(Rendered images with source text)
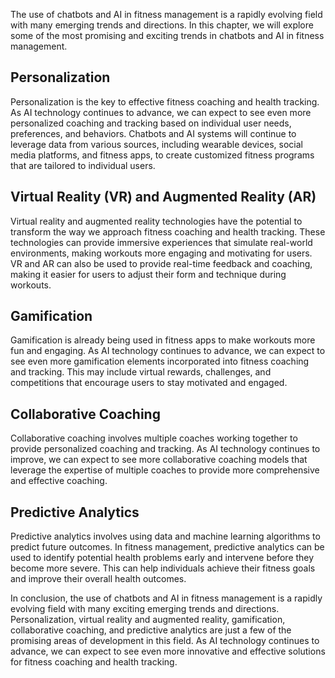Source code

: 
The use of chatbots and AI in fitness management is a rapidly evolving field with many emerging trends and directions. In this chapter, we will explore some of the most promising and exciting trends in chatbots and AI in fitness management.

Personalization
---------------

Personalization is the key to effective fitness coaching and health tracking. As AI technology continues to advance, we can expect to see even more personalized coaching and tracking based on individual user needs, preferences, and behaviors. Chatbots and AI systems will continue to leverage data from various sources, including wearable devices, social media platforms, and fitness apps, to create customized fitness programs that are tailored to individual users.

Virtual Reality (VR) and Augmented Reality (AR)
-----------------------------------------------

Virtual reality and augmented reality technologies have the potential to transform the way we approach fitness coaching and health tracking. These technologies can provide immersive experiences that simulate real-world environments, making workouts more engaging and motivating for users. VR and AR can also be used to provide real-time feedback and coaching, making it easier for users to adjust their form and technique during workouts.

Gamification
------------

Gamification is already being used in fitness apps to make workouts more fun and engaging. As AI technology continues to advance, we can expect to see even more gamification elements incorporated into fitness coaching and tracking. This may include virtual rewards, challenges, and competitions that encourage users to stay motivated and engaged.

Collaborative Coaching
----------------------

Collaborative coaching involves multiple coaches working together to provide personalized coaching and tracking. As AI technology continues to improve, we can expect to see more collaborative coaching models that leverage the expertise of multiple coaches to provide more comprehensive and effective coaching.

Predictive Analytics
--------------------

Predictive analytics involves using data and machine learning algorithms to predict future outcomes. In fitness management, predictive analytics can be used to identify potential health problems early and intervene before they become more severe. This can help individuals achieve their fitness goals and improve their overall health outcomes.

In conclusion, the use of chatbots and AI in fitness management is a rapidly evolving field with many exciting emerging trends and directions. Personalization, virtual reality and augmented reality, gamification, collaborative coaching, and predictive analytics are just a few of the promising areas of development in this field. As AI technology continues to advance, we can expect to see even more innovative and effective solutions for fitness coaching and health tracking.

==

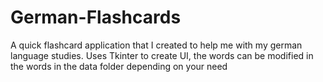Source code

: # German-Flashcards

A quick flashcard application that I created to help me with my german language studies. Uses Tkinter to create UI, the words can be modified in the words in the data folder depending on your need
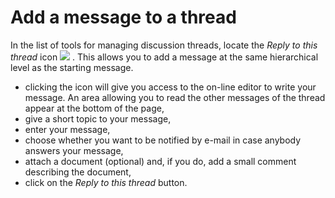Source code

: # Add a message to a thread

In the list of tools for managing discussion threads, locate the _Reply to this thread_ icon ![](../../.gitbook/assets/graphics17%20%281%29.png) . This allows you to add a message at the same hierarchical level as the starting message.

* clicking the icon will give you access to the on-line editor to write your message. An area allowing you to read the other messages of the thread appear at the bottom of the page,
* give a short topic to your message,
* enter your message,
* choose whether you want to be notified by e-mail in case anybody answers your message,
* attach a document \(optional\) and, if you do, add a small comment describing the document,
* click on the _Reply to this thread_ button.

What this task involves:
Which lines in the records above contain the string "their"? Copy each one.

Completed task:
Virtual reality and augmented reality technologies have the potential to transform the way we approach fitness coaching and health tracking. These technologies can provide immersive experiences that simulate real-world environments, making workouts more engaging and motivating for users. VR and AR can also be used to provide real-time feedback and coaching, making it easier for users to adjust their form and technique during workouts.
Predictive analytics involves using data and machine learning algorithms to predict future outcomes. In fitness management, predictive analytics can be used to identify potential health problems early and intervene before they become more severe. This can help individuals achieve their fitness goals and improve their overall health outcomes.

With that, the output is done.